Construir un Estado a partir de la decisión constituyente del artículo 2 de la Constitución consumió los primeros años de vida de la Constitución y exigió negociaciones políticas difíciles e ingeniería constitucional atrevida. Pero en un plazo relativamente breve se consiguió sustituir el Estado unitario por el Estado de las Autonomías. En 1983 España se había “territorializado” por completo en diecisiete comunidades autónomas. Inmediatamente después se constituirían Ceuta y Melilla como ciudades autónomas.
El bloque de la constitucionalidad integrado por la Constitución y los diecisiete más dos Estatutos de Autonomía ha estado en vigor en la forma en que fue aprobado por los procedimientos previstos en la Constitución sin que se produjera la suspensión de ninguna parte del mismo en ninguna parte del territorio del Estado hasta el mes de octubre de 2017, en que, con la aplicación del artículo 155 de la Constitución en Catalunya, se produjo la primera quiebra en la Constitución Territorial.
Desde entonces, aunque las medidas aprobadas para la aplicación del 155 han dejado de estar en vigor, la sombra del 155 sigue proyectándose sobre Catalunya. En las últimas elecciones generales celebradas el 28A, los tres partidos de la derecha española, PP, Ciudadanos y VOX, concurrieron con una propuesta de aplicación inmediata y por tiempo indefinido del artículo 155 en Catalunya. Tras la sentencia del Tribunal Constitucional, esa aplicación indefinida ya no sería posible. Pero la amenaza del 155 sigue viva, como el propio presidente en funciones recordó hace unos días en la Cadena SER.
El 155 se ha convertido, o como realidad o como amenaza, en la Constitución Territorial de Catalunya. Lo que en la Constitución figura como excepción, se está convirtiendo, a veces de manera real y permanentemente como amenaza política, en la norma. Formalmente la Constitución Territorial sigue siendo la misma para Catalunya que para las demás Comunidades Autónomas. Materialmente, no es así.

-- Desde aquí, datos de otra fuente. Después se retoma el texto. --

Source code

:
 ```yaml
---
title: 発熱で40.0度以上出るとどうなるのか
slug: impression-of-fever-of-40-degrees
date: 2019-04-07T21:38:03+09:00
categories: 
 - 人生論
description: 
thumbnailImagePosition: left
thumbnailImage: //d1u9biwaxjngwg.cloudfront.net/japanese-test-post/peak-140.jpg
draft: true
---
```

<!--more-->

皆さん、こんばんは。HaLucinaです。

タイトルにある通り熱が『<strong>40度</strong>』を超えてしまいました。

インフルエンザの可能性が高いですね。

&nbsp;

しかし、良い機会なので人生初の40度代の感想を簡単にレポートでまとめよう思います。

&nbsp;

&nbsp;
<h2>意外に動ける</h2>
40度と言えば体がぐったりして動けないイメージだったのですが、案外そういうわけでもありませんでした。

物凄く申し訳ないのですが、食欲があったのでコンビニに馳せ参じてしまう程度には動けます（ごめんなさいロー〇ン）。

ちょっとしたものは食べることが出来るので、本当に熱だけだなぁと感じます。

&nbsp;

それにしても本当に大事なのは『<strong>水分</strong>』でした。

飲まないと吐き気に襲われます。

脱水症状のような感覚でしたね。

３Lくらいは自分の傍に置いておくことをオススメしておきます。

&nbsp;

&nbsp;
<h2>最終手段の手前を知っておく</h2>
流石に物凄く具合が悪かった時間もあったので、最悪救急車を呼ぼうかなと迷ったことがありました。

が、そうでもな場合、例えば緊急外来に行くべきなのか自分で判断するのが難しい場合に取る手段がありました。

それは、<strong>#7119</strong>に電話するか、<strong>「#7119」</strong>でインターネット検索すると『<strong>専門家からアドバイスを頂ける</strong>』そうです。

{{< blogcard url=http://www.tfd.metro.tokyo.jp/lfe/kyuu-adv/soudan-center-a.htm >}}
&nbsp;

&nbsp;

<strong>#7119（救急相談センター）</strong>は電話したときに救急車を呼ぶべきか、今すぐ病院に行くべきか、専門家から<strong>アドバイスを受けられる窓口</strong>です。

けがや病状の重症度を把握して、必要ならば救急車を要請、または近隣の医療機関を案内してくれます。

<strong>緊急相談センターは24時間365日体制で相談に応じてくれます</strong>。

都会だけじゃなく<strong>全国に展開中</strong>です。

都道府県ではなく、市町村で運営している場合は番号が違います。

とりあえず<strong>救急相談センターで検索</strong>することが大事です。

La Constitución del 78 dejó de ser una historia de éxito, en mi opinión, antes de que se produjera la aplicación del artículo 155. La Constitución Territorial había dejado de operar en Catalunya desde la Sentencia del Estatut. Ahí empezó el fracaso de la Constitución. La aplicación del 155 fue la culminación del desorden en que se instaló Catalunya tras dicha sentencia. De aquel desorden procedería el desorden general en el sistema político español a partir de las elecciones generales del 20 de diciembre de 2015, que nos ha conducido a celebrar cuatro elecciones en cuatro años, dos de ellas por imposibilidad de investir a un presidente del Gobierno. Mi impresión es que vamos a seguir instalados en el desorden tras el 10N.
Los constituyentes del 78 nos avisaron con razón de que en la estructura del Estado nos jugábamos el éxito o fracaso de la Constitución. Así ha sido.
Cuando el 5 de mayo de 1978 se inició el debate propiamente constituyente en la Comisión Constitucional del Congreso de los Diputados, se dedicó la sesión a una valoración general del Proyecto de Constitución publicado en el Boletín Oficial de las Cortes el 17 de abril. No se discutió sobre ningún artículo, sino sobre “la” Constitución, sobre lo que representaba para la España democrática que se pretendía constituir.
En dicha sesión participaron no los portavoces de los grupos parlamentarios, con la excepción de Herrero de Miñón y Manuel Fraga, sino que lo hicieron los presidentes o secretarios generales de los diferentes partidos políticos. No intervinieron Peces Barba o Solé Tura o Raúl Morodo o Roca, sino Felipe González, Santiago Carrillo, Tierno Galván o Jordi Pujol. Fraga ocupaba ambos puestos. No era el grupo parlamentario, sino el partido político el que se posicionaba.